WHAT TO DO
Work out the number of lines below containing the word "title" and give nothing besides it.

[Collected data]
··········
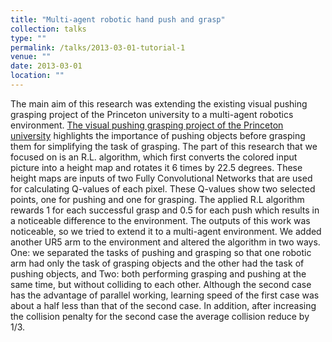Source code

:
 ```yaml
---
title: "Multi-agent robotic hand push and grasp"
collection: talks
type: ""
permalink: /talks/2013-03-01-tutorial-1
venue: ""
date: 2013-03-01
location: ""
---
```

The main aim of this research was extending the existing visual pushing grasping project of the Princeton university to a multi-agent robotics environment.
[The visual pushing grasping project of the Princeton university](https://vpg.cs.princeton.edu/) highlights the importance of pushing objects before grasping them for simplifying the task of grasping. The part of this research that we focused on 
is an R.L. algorithm, which first converts the colored input picture into a height map and rotates it 6 times by 22.5 degrees. These height maps are inputs of two 
Fully Convolutional Networks that are used for calculating Q-values of each pixel. These Q-values show two selected points, one for pushing and one for grasping. The applied R.L algorithm rewards 1 for each successful grasp and 0.5 for each push which results in a noticeable difference to the environment. The outputs of this work was noticeable, so we tried to extend it to a multi-agent environment. 
We added another UR5 arm to the environment and altered the algorithm in two ways. One: we separated the tasks of pushing and grasping so that one robotic arm had only the task of grasping objects and the other had the task of pushing objects, and Two: both performing grasping and pushing at the same time, but without colliding to each other. Although the second case has the advantage of parallel working, learning speed of the first case was about a half less than that of the second case. In addition, after increasing the collision penalty for the second case the average collision reduce by 1/3.



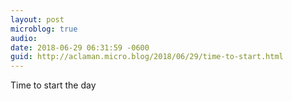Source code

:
 ```yaml
---
layout: post
microblog: true
audio: 
date: 2018-06-29 06:31:59 -0600
guid: http://aclaman.micro.blog/2018/06/29/time-to-start.html
---
```

Time to start the day
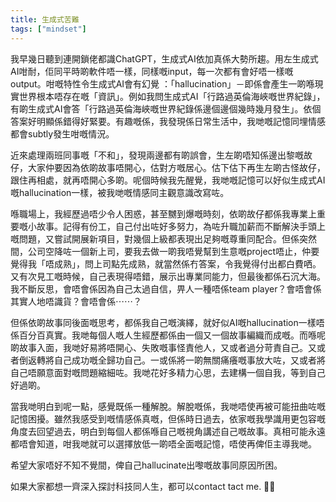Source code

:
 ```yaml
---
title: 生成式苦難
tags: ["mindset"]
---
```


我早幾日聽到連開鎖佬都識ChatGPT，生成式AI依加真係大勢所趨。用左生成式AI咁耐，佢同平時啲軟件唔一樣，同樣嘅input，每一次都有會好唔一樣嘅output。咁嘅特性令生成式AI會有幻覺 ：「hallucination」－即係會產生一啲喺現實世界根本唔存在嘅「資訊」。例如我問生成式AI「行路過英倫海峽嘅世界紀錄」，有啲生成式AI會答「行路過英倫海峽嘅世界紀錄係邊個邊個幾時幾月發生」。依個答案好明顯係錯得好緊要。有趣嘅係，我發現係日常生活中，我哋嘅記憶同埋情感都會subtly發生咁嘅情況。

近來處理兩班同事嘅「不和」，發現兩邊都有啲誤會，生左啲唔知係邊出黎嘅故仔，大家仲要因為依啲故事唔開心，估對方嘅居心。估下估下再生左啲古怪故仔，跟住再相處，就再唔開心多啲。呢個時候我先醒覺，我哋嘅記憶可以好似生成式AI嘅hallucination一樣，被我哋嘅情感同主觀意識改寫咗。

喺職場上，我經歷過唔少令人困惑，甚至嬲到爆嘅時刻，依啲故仔都係我專業上重要嘅小故事。記得有份工，自己付出咗好多努力，為咗升職加薪而不斷解決手頭上嘅問題，又嘗試開展新項目，對幾個上級都表現出足夠嘅尊重同配合。但係突然間，公司空降咗一個新上司，要我去做一啲我唔覺幫到生意嘅project唔止，仲要覺得我「唔成熟」，問上司點先成熟，就當然係冇答案，令我覺得付出都白費哂。又有次見工嘅時候，自己表現得唔錯，展示出專業同能力，但最後都係石沉大海。我不斷反思，會唔會係因為自己太過自信，畀人一種唔係team player？會唔會係其實人地唔識貨？會唔會係⋯⋯？

但係依啲故事同後面嘅思考，都係我自己嘅演繹，就好似AI嘅hallucination一樣唔係百分百真實。我哋每個人嘅人生經歷都係由一個又一個故事編織而成嘅。而喺呢啲故事入面，我哋好易將唔開心、失敗嘅事怪責他人，又或者過分苛責自己。又或者倒返轉將自己成功嘅全歸功自己。一或係將一啲無關痛癢嘅事放大咗，又或者將自己唔願意面對嘅問題縮細咗。我哋花好多精力心思，去建構一個自我，等到自己好過啲。

當我哋明白到呢一點，感覺既係一種解脫。解脫嘅係，我哋唔使再被可能扭曲咗嘅記憶困擾。雖然我感受到嘅情感係真嘅，但係時日過去，依家嘅我學識用更包容嘅角度去回望過去，明白到每個人都係喺自己嘅視角講述自己嘅故事。真相可能永遠都唔會知道，咁我哋就可以選擇放低一啲唔全面嘅記憶，唔使再俾佢主導我哋。

希望大家唔好不知不覺間，俾自己hallucinate出嚟嘅故事同原因所困。

如果大家都想一齊深入探討科技同人生，都可以contact tact me. 🤙🏻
··········
WRITTEN ANSWER
2